After a long days work, I was barreling down the two-lane country road that led me home. My mind was spinning with anger over something Tim had done. All these years later, I don’t remember what it was. But I do remember the rage.
I didn’t see the flagman holding one of those Stop signs on a pole. I didn’t even notice him until he had lifted his sign, and sprinted for the shoulder. I slammed on the brakes and came to a screeching halt. The jolt catapulted me out of my fury.
We shared a few sideways glances. Then the man picked up his sign and walked right to the front of my car. Without saying a word, he glared at me and turned that sign to clearly declare the word “STOP.”
As if that wasn’t enough, he then picked it up and banged the pole into the ground, not once, not twice, but and over and over for what seemed like an hour.
Then he calmly turned the sign around to say “SLOW.” And I did slowly make my way past him.
But as I crossed the bridge over the Occoquan River, I kept thinking how my anger had taken over me. How it so distracted me that I almost took a persons life.
In the few minutes I had before reaching home, I chose to think differently. Instead of focusing on what Tim had done wrong, I began to think of some of my fondest memories of him.
I thought of the time we drove all night from Georgia back to our home in Virginia. Kelly was not yet a year old. This was before car seats, so we had put the back seat down in our old VW bug, and made her a soft bed to sleep on.

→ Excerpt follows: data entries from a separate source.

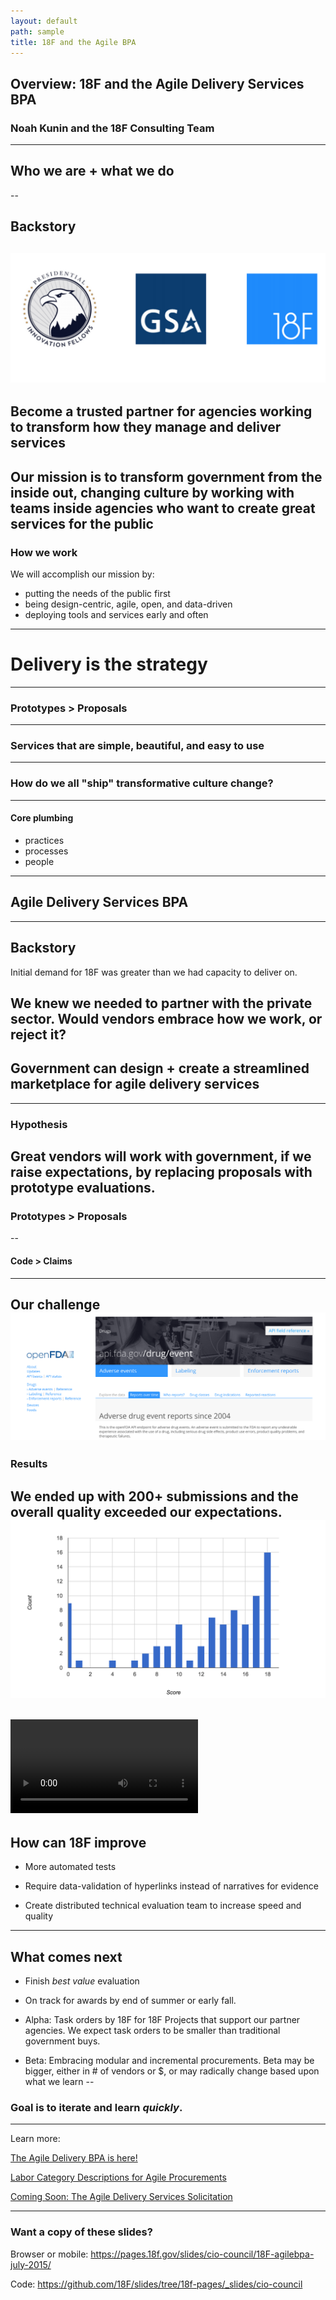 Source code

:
 ```yaml
---
layout: default
path: sample
title: 18F and the Agile BPA
---
```

## Overview: 18F and the Agile Delivery Services BPA
### Noah Kunin and the 18F Consulting Team
---
## Who we are + what we do
--
## Backstory
![](https://raw.githubusercontent.com/18F/slides/18f-pages/assets/img/PIF%20-%20GSA%20-%2018F%20logos.png)
--
Become a **trusted partner** for agencies working to transform how they manage and deliver services
--
Our mission is to transform government from the inside out, **changing culture** by working with teams inside agencies who want to create great services for the public
--
### How we work 

We will accomplish our mission by:

* putting the needs of the public first
* being design-centric, agile, open, and data-driven
* deploying tools and services early and often
---
# Delivery is the strategy
---
### Prototypes > Proposals
---
### Services that are simple, beautiful, and easy to use
---
### How do we all "ship" transformative culture change?
---
#### Core plumbing

* practices
* processes
* people
---
## Agile Delivery Services BPA
---
## Backstory
Initial demand for 18F was greater than we had capacity to deliver on. 

We knew we needed to partner with the private sector. Would vendors embrace **how we work**, or reject it?
---
## Government can design + create a **streamlined marketplace** for **agile delivery services**
---
### Hypothesis

Great vendors **will** work with government, if we raise expectations, by replacing proposals with prototype evaluations.
--
### Prototypes > Proposals
--
#### Code > Claims
---
Our challenge 
![](https://raw.githubusercontent.com/18F/slides/18f-pages/assets/img/openFDA%20API.png)
---
### Results

We ended up with 200+ submissions and the overall quality exceeded our expectations. 
![](https://raw.githubusercontent.com/18F/slides/18f-pages/assets/img/agile-bpa-scoring-pool3.png)
--
<video controls><source src="https://github.com/18F/slides/blob/18f-pages/assets/video/UnitTestFail.mp4?raw=true" type="video/mp4">Your browser does not support the HTML video element.</video>
---
## How can 18F improve

* More automated tests

* Require data-validation of hyperlinks instead of narratives for evidence

* Create distributed technical evaluation team to increase speed and quality 
---
## What comes next

* Finish *best value* evaluation

* On track for awards by end of summer or early fall.

* Alpha: Task orders by 18F for 18F Projects that support our partner agencies. We expect task orders to be smaller than traditional government buys.

* Beta: Embracing modular and incremental procurements. Beta may be bigger, either in # of vendors or $, or may radically change based upon what we learn
--
### Goal is to iterate and learn _quickly_.
---
Learn more:


[The Agile Delivery BPA is here!](https://18f.gsa.gov/2015/06/15/agile-bpa-is-here/)

[Labor Category Descriptions for Agile Procurements](https://pages.18f.gov/agile-labor-categories/)

[Coming Soon: The Agile Delivery Services Solicitation](https://18f.gsa.gov/2015/04/23/coming-soon-the-agile-delivery-services-soliciatation/)

---
### Want a copy of these slides?

Browser or mobile:
https://pages.18f.gov/slides/cio-council/18F-agilebpa-july-2015/

Code:
https://github.com/18F/slides/tree/18f-pages/_slides/cio-council

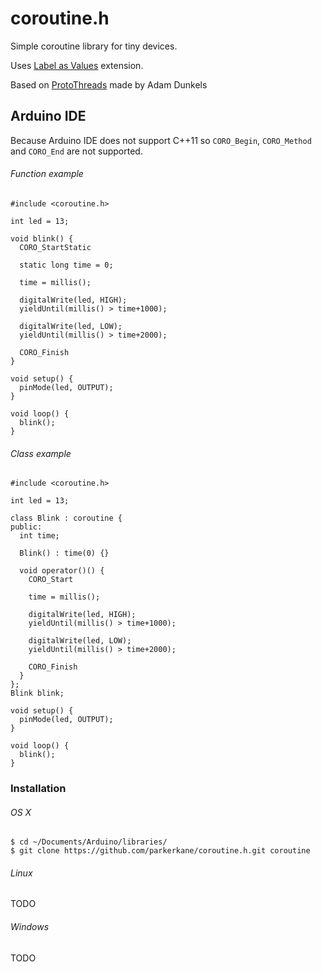 coroutine.h
===========

Simple coroutine library for tiny devices.

Uses [Label as Values](http://gcc.gnu.org/onlinedocs/gcc/Labels-as-Values.html) extension.

Based on [ProtoThreads](http://dunkels.com/adam/pt/) made by Adam Dunkels

Arduino IDE
-----------

Because Arduino IDE does not support C++11 so `CORO_Begin`, `CORO_Method` and `CORO_End` are not supported.

###### Function example

```
#include <coroutine.h>

int led = 13;

void blink() {
  CORO_StartStatic

  static long time = 0;

  time = millis();

  digitalWrite(led, HIGH);
  yieldUntil(millis() > time+1000);
  
  digitalWrite(led, LOW);
  yieldUntil(millis() > time+2000);
  
  CORO_Finish
}

void setup() {                
  pinMode(led, OUTPUT);     
}

void loop() {  
  blink();
}
```

###### Class example

```
#include <coroutine.h>

int led = 13;

class Blink : coroutine {
public:
  int time;

  Blink() : time(0) {}

  void operator()() {
    CORO_Start

    time = millis();

    digitalWrite(led, HIGH);
    yieldUntil(millis() > time+1000);
  
    digitalWrite(led, LOW);
    yieldUntil(millis() > time+2000);
  
    CORO_Finish
  }
};
Blink blink;

void setup() {                
  pinMode(led, OUTPUT);     
}

void loop() {  
  blink();
}
```

### Installation

###### OS X

```
$ cd ~/Documents/Arduino/libraries/
$ git clone https://github.com/parkerkane/coroutine.h.git coroutine
```

###### Linux
TODO

###### Windows
TODO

It was past midnight when we pulled into a gas station and Tim got out. After pumping gas, he opened the drivers side door and I looked over at him. Something in the back seat caught his eye, and his face melted. In a voice so tender it touched me deeply, he said, “Hey boogh, did we wake you up?”
I turned around, and the warm glow of the lights fell softly on Kelly’s chubby little face. She was sitting up, caressing her security blanket close to her chest while sucking her thumb.
The more I thought of that moment, my heart softened, and my rage subsided. By the time I got home, whatever Tim had done wrong, was now in it’s proper perspective.
We do get to choose our thoughts. And we do get to bring them captive to the will of God. And God’s will is that we think on good things. And not the things that bring us down.
So, what track are you stuck on today? And what thoughts can you bring captive? Isn’t it time to change direction?